Data for analysis: Begin
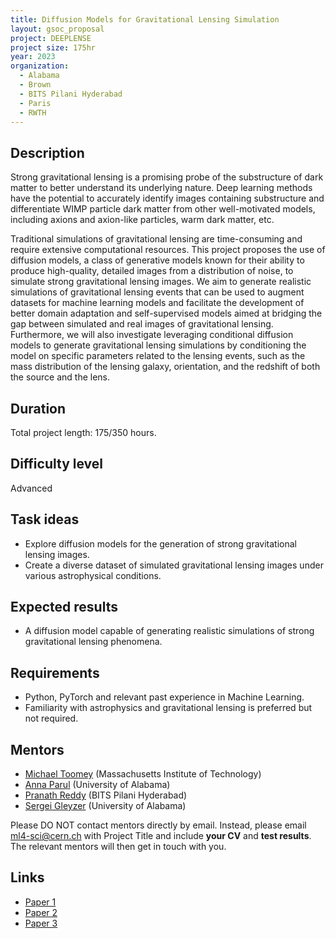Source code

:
 ```yaml
---
title: Diffusion Models for Gravitational Lensing Simulation
layout: gsoc_proposal
project: DEEPLENSE
project size: 175hr
year: 2023
organization:
  - Alabama
  - Brown
  - BITS Pilani Hyderabad
  - Paris
  - RWTH
---
```


## Description

Strong gravitational lensing is a promising probe of the substructure of dark matter to better understand its underlying nature. Deep learning methods have the potential to accurately identify images containing substructure and differentiate WIMP particle dark matter from other well-motivated models, including axions and axion-like particles, warm dark matter, etc.

Traditional simulations of gravitational lensing are time-consuming and require extensive computational resources. This project proposes the use of diffusion models, a class of generative models known for their ability to produce high-quality, detailed images from a distribution of noise, to simulate strong gravitational lensing images. We aim to generate realistic simulations of gravitational lensing events that can be used to augment datasets for machine learning models and facilitate the development of better domain adaptation and self-supervised models aimed at bridging the gap between simulated and real images of gravitational lensing. Furthermore, we will also investigate leveraging conditional diffusion models to generate gravitational lensing simulations by conditioning the model on specific parameters related to the lensing events, such as the mass distribution of the lensing galaxy, orientation, and the redshift of both the source and the lens.

## Duration

Total project length: 175/350 hours.

## Difficulty level

Advanced

## Task ideas
 * Explore diffusion models for the generation of strong gravitational lensing images.
 * Create a diverse dataset of simulated gravitational lensing images under various astrophysical conditions.

## Expected results
 *  A diffusion model capable of generating realistic simulations of strong gravitational lensing phenomena.

## Requirements
 * Python, PyTorch and relevant past experience in Machine Learning.
 * Familiarity with astrophysics and gravitational lensing is preferred but not required.

<!-- ## Test
Please use this [link](https://docs.google.com/document/d/1P8SC5bh7twrWta4MD8jpn5kwEmoIAYlDd39iVWRkkq8/edit?usp=sharing) to access the test for this project. -->

## Mentors
  * [Michael Toomey](mailto:ml4-sci@cern.ch) (Massachusetts Institute of Technology)
  * [Anna Parul](mailto:ml4-sci@cern.ch) (University of Alabama)
  * [Pranath Reddy](mailto:ml4-sci@cern.ch) (BITS Pilani Hyderabad)
  * [Sergei Gleyzer](mailto:ml4-sci@cern.ch) (University of Alabama)

Please DO NOT contact mentors directly by email. Instead, please email [ml4-sci@cern.ch](mailto:ml4-sci@cern.ch) with Project Title and include **your CV** and **test results**. The relevant mentors will then get in touch with you. 


## Links
  * [Paper 1](https://arxiv.org/abs/2008.12731)
  * [Paper 2](https://arxiv.org/abs/1909.07346)
  * [Paper 3](https://arxiv.org/abs/2112.12121)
Data for analysis: End
> **Task details**
Your answer should be each line of the data that contains the word "realistic", copied as it stands.

> **Task output**
Traditional simulations of gravitational lensing are time-consuming and require extensive computational resources. This project proposes the use of diffusion models, a class of generative models known for their ability to produce high-quality, detailed images from a distribution of noise, to simulate strong gravitational lensing images. We aim to generate realistic simulations of gravitational lensing events that can be used to augment datasets for machine learning models and facilitate the development of better domain adaptation and self-supervised models aimed at bridging the gap between simulated and real images of gravitational lensing. Furthermore, we will also investigate leveraging conditional diffusion models to generate gravitational lensing simulations by conditioning the model on specific parameters related to the lensing events, such as the mass distribution of the lensing galaxy, orientation, and the redshift of both the source and the lens.
 *  A diffusion model capable of generating realistic simulations of strong gravitational lensing phenomena.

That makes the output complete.